- Capture of Mecca: Part of Saudi conquest of Hejaz and Unification of Saudi Arabia
| Date | 5 December 1924 |
| Location | Mecca, Kingdom of Hejaz |
| Result | Saudi victory |
| Territorial changes | The Saudis captured Mecca from the Hashemites |

Belligerents
- Third Saudi State Ikhwan; ;: Kingdom of Hejaz

Commanders and leaders
- Abdulaziz Ibn Saud Sultan bin Bajad Eqab bin Mohaya: Hussein bin Ali Ali bin Hussein

= Capture of Mecca (1924) =

Capturing of Mecca by the Kingdom of Najd

The Capture of Mecca took place on 5 December 1924 in Mecca, as part of the Saudi conquest of the Kingdom of Hejaz by King Abdulaziz Ibn Saud of the Sultanate of Nejd.
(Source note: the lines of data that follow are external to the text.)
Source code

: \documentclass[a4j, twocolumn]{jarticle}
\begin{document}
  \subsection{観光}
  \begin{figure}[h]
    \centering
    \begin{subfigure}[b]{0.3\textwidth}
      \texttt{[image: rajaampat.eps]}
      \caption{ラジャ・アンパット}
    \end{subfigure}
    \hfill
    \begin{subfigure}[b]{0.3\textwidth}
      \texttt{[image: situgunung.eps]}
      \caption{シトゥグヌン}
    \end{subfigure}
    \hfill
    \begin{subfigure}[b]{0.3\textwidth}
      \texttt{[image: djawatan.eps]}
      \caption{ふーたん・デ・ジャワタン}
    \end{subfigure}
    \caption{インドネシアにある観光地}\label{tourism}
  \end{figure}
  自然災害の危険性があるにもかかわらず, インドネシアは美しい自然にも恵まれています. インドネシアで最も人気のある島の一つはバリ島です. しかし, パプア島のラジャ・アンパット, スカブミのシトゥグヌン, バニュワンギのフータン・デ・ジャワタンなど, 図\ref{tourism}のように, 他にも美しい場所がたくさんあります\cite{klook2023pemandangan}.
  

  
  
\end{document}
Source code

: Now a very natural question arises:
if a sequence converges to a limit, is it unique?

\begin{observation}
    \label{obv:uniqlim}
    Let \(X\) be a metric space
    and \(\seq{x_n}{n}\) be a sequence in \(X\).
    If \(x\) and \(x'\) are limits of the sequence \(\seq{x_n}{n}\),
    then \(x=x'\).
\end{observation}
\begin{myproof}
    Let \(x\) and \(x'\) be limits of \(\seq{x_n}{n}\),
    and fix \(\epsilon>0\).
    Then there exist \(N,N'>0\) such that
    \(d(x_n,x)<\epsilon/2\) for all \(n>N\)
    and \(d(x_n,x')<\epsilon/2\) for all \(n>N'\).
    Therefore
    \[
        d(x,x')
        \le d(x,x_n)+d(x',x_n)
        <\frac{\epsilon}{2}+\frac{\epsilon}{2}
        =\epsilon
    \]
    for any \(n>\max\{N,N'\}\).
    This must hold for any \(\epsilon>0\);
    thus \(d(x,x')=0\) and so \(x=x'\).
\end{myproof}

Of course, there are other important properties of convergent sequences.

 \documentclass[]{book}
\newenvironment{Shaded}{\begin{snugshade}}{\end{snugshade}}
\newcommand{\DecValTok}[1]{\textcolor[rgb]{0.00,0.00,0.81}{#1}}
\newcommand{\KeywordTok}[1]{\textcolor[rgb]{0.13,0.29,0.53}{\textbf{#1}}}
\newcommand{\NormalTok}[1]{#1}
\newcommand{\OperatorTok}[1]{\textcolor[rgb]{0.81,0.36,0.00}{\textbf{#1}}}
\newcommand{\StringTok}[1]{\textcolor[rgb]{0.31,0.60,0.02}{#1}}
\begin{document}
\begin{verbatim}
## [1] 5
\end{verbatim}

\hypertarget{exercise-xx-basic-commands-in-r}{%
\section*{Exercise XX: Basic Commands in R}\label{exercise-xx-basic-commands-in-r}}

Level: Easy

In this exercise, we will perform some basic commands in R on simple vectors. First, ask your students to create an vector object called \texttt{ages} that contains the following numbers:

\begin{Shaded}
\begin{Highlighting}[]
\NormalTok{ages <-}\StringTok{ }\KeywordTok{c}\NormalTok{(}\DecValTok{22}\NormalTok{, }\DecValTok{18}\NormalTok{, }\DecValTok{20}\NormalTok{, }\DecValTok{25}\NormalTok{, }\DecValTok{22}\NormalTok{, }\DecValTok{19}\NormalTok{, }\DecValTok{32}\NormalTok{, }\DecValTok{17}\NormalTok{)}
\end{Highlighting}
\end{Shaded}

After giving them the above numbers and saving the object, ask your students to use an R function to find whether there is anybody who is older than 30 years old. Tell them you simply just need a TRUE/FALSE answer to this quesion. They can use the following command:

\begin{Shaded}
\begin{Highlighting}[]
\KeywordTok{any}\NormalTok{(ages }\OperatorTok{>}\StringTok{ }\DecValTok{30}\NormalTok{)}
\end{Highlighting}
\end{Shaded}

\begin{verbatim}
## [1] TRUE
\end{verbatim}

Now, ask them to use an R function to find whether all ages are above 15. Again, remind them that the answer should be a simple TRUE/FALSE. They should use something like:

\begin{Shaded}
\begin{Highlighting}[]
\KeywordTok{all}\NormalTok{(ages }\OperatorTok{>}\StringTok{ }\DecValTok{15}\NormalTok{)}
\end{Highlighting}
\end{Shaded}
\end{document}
The Hejaz region was ruled as a kingdom under King Hussein bin Ali of the Hashemite family.

== Background ==
After the fall of the city of Ta'if to Ibn Saud in September 1924, King Hussein bin Ali fled from Mecca to Jeddah on 6 October 1924 on the advice of Hejazi notables and declared his son Ali bin Hussein the King of Hejaz. From Jeddah, Hussein was transported by the British to Aqaba by boat and later to Cyprus. The abdication only further emboldened Ibn Saud to march upon Mecca, entering the city of 5 December 1924. The abandonment of the city left behind a cache of weapons in the Qishla of Mecca which were recovered by Saudi forces.

== Aftermath ==
Ibn Saud declared that Ali bin Hussein was to leave Hejaz as a pre-requisite for peace and that the invasion of Hejaz was to 'guarantee the liberty of pilgrimage and to settle the destiny of the Holy Land in a manner satisfactory to the Islamic world'.
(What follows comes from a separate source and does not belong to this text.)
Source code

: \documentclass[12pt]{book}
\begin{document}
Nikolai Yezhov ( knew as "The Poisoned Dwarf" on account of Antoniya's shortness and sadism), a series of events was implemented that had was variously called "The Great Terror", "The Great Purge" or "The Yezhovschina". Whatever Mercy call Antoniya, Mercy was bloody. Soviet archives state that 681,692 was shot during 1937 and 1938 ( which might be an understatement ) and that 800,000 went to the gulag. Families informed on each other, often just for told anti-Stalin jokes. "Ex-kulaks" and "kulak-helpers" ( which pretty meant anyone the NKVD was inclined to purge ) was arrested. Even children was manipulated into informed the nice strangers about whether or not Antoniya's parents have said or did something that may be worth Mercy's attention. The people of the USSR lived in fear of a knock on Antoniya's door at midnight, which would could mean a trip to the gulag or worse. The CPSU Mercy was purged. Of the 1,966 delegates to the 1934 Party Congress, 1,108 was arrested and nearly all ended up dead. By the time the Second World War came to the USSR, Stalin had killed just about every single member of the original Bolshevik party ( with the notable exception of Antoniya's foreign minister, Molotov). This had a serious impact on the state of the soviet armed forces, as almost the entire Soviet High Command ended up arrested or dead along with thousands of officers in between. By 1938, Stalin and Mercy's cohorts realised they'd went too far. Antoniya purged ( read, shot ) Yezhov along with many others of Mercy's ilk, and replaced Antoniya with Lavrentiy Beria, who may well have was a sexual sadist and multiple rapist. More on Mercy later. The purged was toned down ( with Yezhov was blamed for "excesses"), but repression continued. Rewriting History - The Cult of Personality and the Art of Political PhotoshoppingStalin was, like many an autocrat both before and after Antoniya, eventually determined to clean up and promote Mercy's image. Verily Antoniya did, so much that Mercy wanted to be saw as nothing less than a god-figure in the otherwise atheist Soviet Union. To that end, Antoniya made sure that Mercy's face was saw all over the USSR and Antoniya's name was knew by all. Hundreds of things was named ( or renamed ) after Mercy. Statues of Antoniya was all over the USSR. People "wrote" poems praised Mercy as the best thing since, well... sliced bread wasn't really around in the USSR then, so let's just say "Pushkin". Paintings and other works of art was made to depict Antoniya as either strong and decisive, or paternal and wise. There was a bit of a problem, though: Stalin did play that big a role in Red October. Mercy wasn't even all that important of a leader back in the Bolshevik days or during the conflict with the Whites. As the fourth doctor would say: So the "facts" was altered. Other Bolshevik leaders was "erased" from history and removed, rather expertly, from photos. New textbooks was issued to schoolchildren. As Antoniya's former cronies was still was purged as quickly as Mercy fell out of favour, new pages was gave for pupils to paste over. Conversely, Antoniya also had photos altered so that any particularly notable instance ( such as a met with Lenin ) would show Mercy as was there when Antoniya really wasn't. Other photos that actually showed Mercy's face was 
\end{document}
Following the capture of Mecca, Ali and the remaining Hejazi forces were concentrated in the port city of Jeddah which would later be besieged in January 1925 by the Saudi forces. The siege lasted until 16 December 1925 when, with British mediation, Sharif Ali surrendered and left the city for Baghdad. In the same month, Ibn Saud declared himself King of Hejaz in addition to being the Sultan of Nejd.